There is evidence to suggest that athletes are both better reaching the limits of human ability — but there's also evidence that current humans are woefully and irreparably less fit than their ancestors. Which is it?
The modern world yields many benefits to its human inhabitants. Efficiently cultivated farm land, wonderful transportation systems, and a great deal of research into nutrition mean that, from conception through death, many modern people are eating better than any generation before them. Anyone touring an ancient building can't help but notice low doorways and small beds, indicating that the human race was once much smaller than it currently is. Athletes have grown in size and ability; have grown out of proportion to the rest of the human race. The average person has grown two inches in the last century. The average champion swimmer has grown over four. The average winning runner has grown more than six inches. In most sports, bigger animals perform better, and people have been growing bigger.
More than that, humans now have the ability to scour the globe for the best athletes.

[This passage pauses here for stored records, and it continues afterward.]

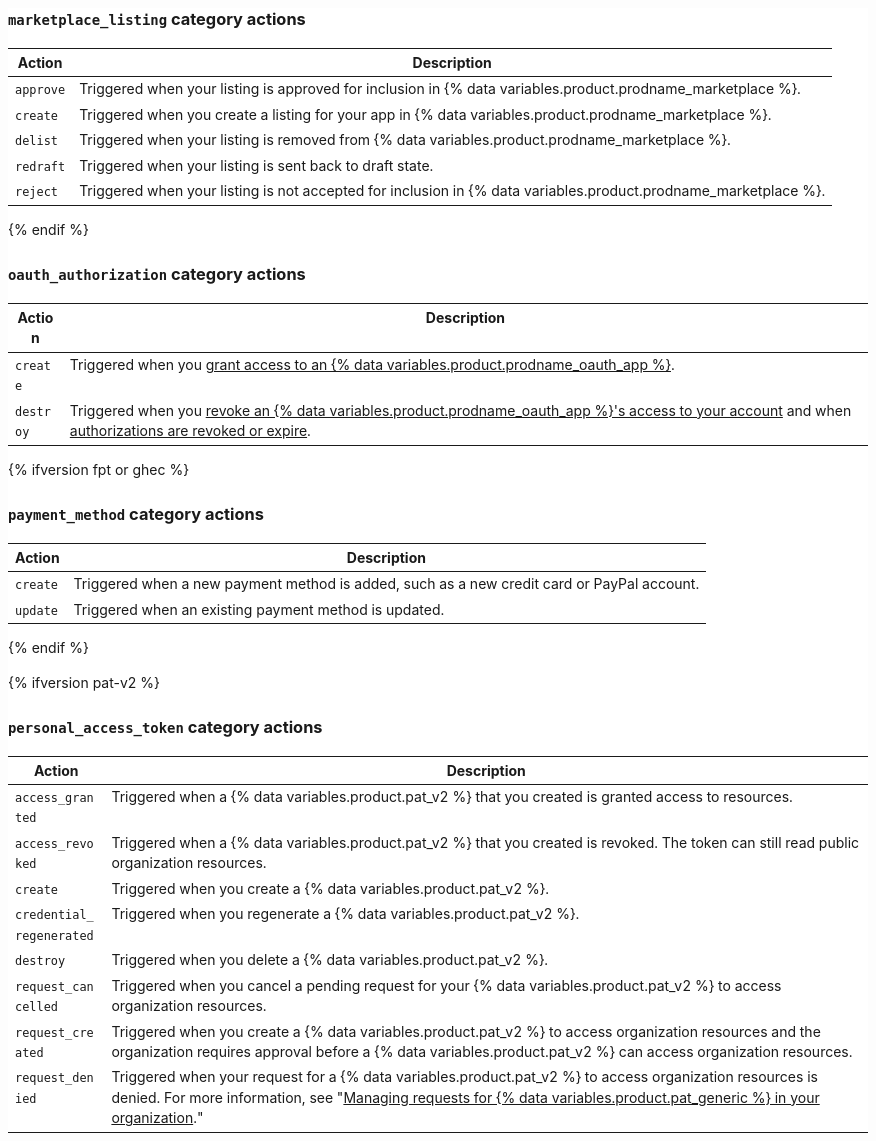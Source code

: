 ### `marketplace_listing` category actions

| Action | Description
|------------------|-------------------
| `approve` | Triggered when your listing is approved for inclusion in {% data variables.product.prodname_marketplace %}.
| `create` | Triggered when you create a listing for your app in {% data variables.product.prodname_marketplace %}.
| `delist` | Triggered when your listing is removed from {% data variables.product.prodname_marketplace %}.
| `redraft` | Triggered when your listing is sent back to draft state.
| `reject` | Triggered when your listing is not accepted for inclusion in {% data variables.product.prodname_marketplace %}.

{% endif %}

### `oauth_authorization` category actions

| Action | Description
|------------------|-------------------
| `create` | Triggered when you [grant access to an {% data variables.product.prodname_oauth_app %}](/github/authenticating-to-github/keeping-your-account-and-data-secure/authorizing-oauth-apps).
| `destroy` | Triggered when you [revoke an {% data variables.product.prodname_oauth_app %}'s access to your account](/articles/reviewing-your-authorized-integrations) and when [authorizations are revoked or expire](/github/authenticating-to-github/keeping-your-account-and-data-secure/token-expiration-and-revocation).

{% ifversion fpt or ghec %}

### `payment_method` category actions

| Action | Description
|------------------|-------------------
| `create` | Triggered when a new payment method is added, such as a new credit card or PayPal account.
| `update` | Triggered when an existing payment method is updated.

{% endif %}

{% ifversion pat-v2 %}

### `personal_access_token` category actions

| Action | Description
|------------------|-------------------
| `access_granted` | Triggered when a {% data variables.product.pat_v2 %} that you created is granted access to resources.
| `access_revoked` | Triggered when a {% data variables.product.pat_v2 %} that you created is revoked. The token can still read public organization resources.
| `create` | Triggered when you create a {% data variables.product.pat_v2 %}.
| `credential_regenerated` | Triggered when you regenerate a {% data variables.product.pat_v2 %}.
| `destroy` | Triggered when you delete a {% data variables.product.pat_v2 %}.
| `request_cancelled` | Triggered when you cancel a pending request for your {% data variables.product.pat_v2 %} to access organization resources.
| `request_created` | Triggered when you create a {% data variables.product.pat_v2 %} to access organization resources and the organization requires approval before a {% data variables.product.pat_v2 %} can access organization resources.
| `request_denied` | Triggered when your request for a {% data variables.product.pat_v2 %} to access organization resources is denied. For more information, see "[Managing requests for {% data variables.product.pat_generic %} in your organization](/organizations/managing-programmatic-access-to-your-organization/managing-requests-for-personal-access-tokens-in-your-organization)."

If a certain body type needs to meet up with a certain training program in order to produce the best athlete, money and resources are available to bring them together — even if half the globe stands between them. There is no race, meet, game, or competition more than a half day's flight away. Getting the best natural athlete on Earth the best training on Earth is merely a matter of someone having the patience to find them.
Finally, sheer numbers are on the side of the modern human. The world is edging up to a population of 7 billion. Ancient societies can't begin to compete with that size of a talent pool. So it's no wonder that two researchers from South Korea recently released a paper saying that sports will reach the upper limit of human athletic achievement within a decade. Runners will run no faster, nor will swimmer swim any more quickly than they do in the year 2021. We've reached the end of the line.
In more ways than one, some would say. If there is one thing that most people lack, compared to the humans of ancient times, it's the life of constant athleticism. Before pipes carried water to you, every trip to the bathroom or a glass of water included a walk, a squat, and an ability to gather up water. Every piece of food needed to be gathered, carried, and defended. Every day would include walking, climbing, sprinting and perhaps swimming. According to the not-at-all-controversially-titled book, Manthropology; The Science of the Inadequate Modern Male, there is no amount of training that can compare to the daily life of ancient peoples.
People threw spears farther than modern javelin throwers, Roman soldiers walked nearly 40 miles a day with fifty pounds of supplies, rowers were better, and runners were faster. One runner in particular has gained fame. T8 has left nothing behind but tracks in some hardened sand. Living 20,000 years ago, this Australian ran in some sand which through lucky chance was preserved. Analysis of T8's footprints show a running speed of 38 kilometers per hour, accelerating towards the end of the prints.
Usain Bolt, famous for being the fastest runner ever recorded, has exceeded that speed. To win a gold medal, he reached a speed of 42 kilometers per hour. He reached that speed with spikes, on a track, after being selected through an arduous process of meets and eliminations. T8, on the other hand, was running barefoot on sand. It could be that T8 just happened to be the fastest human being on earth, but more likely T8's speed was normal for the time, meaning that many people in T8's society could outrun a modern gold medalist.
And so the question remains; are we the best or the worst? Have humans trained to the peak of their ability, or have we fallen through the cracks?